What you will do
Each line from the one that contains "To get help" to the end of the entries must be copied word for word, and only those lines.

[Stored entries]
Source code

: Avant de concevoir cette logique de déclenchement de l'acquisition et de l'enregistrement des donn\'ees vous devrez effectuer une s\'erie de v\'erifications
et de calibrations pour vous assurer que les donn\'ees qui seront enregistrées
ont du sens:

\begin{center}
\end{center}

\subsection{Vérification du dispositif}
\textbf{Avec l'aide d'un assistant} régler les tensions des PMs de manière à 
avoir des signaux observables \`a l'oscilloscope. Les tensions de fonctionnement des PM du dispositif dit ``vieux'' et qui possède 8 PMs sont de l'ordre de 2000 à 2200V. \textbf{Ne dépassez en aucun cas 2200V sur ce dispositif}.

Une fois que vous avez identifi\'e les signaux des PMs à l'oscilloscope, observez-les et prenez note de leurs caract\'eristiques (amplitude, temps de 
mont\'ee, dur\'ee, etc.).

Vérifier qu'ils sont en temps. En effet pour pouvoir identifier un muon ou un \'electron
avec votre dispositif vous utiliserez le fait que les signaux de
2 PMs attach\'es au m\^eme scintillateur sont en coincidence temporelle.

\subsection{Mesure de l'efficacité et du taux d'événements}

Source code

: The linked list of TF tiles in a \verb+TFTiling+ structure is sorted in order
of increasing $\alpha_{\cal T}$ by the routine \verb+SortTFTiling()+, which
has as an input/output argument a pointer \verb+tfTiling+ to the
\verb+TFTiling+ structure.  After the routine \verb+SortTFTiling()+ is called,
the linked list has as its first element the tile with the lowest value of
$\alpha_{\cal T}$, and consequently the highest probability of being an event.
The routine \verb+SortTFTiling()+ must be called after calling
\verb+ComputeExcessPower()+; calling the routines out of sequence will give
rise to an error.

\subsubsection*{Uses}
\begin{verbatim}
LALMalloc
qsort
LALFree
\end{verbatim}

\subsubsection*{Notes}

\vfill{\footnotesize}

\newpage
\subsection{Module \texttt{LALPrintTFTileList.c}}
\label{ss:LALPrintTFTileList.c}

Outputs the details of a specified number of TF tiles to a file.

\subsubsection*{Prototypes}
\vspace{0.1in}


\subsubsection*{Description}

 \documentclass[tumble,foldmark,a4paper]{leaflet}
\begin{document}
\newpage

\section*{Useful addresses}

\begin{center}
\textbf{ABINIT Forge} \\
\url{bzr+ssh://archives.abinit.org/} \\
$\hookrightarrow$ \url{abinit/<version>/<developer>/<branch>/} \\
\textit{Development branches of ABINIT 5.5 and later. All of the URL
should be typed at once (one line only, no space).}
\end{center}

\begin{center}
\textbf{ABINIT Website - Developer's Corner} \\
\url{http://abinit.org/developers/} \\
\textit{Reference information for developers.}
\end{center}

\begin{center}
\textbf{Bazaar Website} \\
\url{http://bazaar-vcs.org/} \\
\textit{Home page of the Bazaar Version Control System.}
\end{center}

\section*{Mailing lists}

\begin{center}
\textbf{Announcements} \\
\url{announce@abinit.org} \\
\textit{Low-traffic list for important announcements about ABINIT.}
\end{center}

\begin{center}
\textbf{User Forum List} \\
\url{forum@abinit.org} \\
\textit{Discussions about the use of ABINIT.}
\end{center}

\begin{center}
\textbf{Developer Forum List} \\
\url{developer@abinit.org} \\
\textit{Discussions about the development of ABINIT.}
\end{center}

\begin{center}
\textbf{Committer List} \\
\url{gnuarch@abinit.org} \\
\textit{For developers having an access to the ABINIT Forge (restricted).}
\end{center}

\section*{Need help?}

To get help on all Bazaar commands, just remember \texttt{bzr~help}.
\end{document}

Result
To get help on all Bazaar commands, just remember \texttt{bzr~help}.
\end{document}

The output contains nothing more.